Source data >>
***
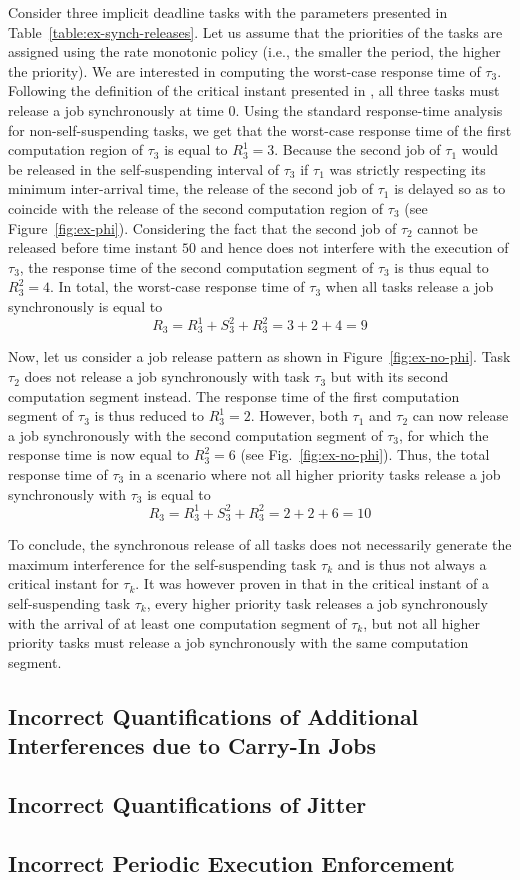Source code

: Consider three implicit deadline tasks with the parameters presented in Table~\ref{table:ex-synch-releases}. Let us assume that the priorities of the tasks are assigned using the rate monotonic policy (i.e., the smaller the period, the higher the priority). We are interested in computing the worst-case response time of $\tau_3$. Following the definition of the critical instant presented in \cite{RTAS-LakshmananR10}, all three tasks must release a job synchronously at time $0$. Using the standard response-time analysis for non-self-suspending tasks, we get that the worst-case response time of the first computation region of $\tau_3$ is equal to $R_3^1 = 3$. Because the second job of $\tau_1$ would be released in the self-suspending interval of $\tau_3$ if $\tau_1$ was strictly respecting its minimum inter-arrival time, the release of the second job of $\tau_1$ is delayed so as to coincide with the release of the second computation region of $\tau_3$ (see Figure~\ref{fig:ex-phi}). Considering the fact that the second job of $\tau_2$ cannot be released before time instant $50$ and hence does not interfere with the execution of $\tau_3$, the response time of the second computation segment of $\tau_3$ is thus equal to $R_3^2=4$. In total, the worst-case response time of $\tau_3$ when all tasks release a job synchronously is equal to 
$$R_3 = R_3^1 + S_3^2 + R_3^2 = 3 + 2 +4 = 9$$

Now, let us consider a job release pattern as shown in Figure~\ref{fig:ex-no-phi}. Task $\tau_2$ does not release a job synchronously with task $\tau_3$ but with its second computation segment instead. The response time of the first computation segment of $\tau_3$ is thus reduced to $R_3^1=2$. However, both $\tau_1$ and $\tau_2$ can now release a job synchronously with the second computation segment of $\tau_3$, for which the response time is now equal to $R_3^2=6$ (see Fig.~\ref{fig:ex-no-phi}). Thus, the total response time of $\tau_3$ in a scenario where not all higher priority tasks release a job synchronously with $\tau_3$ is equal to 
$$R_3 = R_3^1 + S_3^2 + R_3^2 = 2+2+6 = 10$$

To conclude, the synchronous release of all tasks does not necessarily generate the maximum interference for the self-suspending task $\tau_k$ and is thus not always a critical instant for $\tau_k$. It was however proven in \cite{ecrts15nelissen} that in the critical instant of a self-suspending task $\tau_k$, every higher priority task releases a job synchronously with the arrival of at least one computation segment of $\tau_k$, but not all higher priority tasks must release a job synchronously with the same computation segment.

\subsection{Incorrect Quantifications of Additional Interferences due to Carry-In Jobs}
\label{sec:wrong-carryin}

\subsection{Incorrect Quantifications of Jitter}
\label{sec:wrong-jitter}


\subsection{Incorrect Periodic Execution Enforcement}
\label{sec:wrong-periodic}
***
TO DO >> Report every line of the data in which "subsection" appears.

RESULT OF THIS EXERCISE >>
\subsection{Incorrect Quantifications of Additional Interferences due to Carry-In Jobs}
\subsection{Incorrect Quantifications of Jitter}
\subsection{Incorrect Periodic Execution Enforcement}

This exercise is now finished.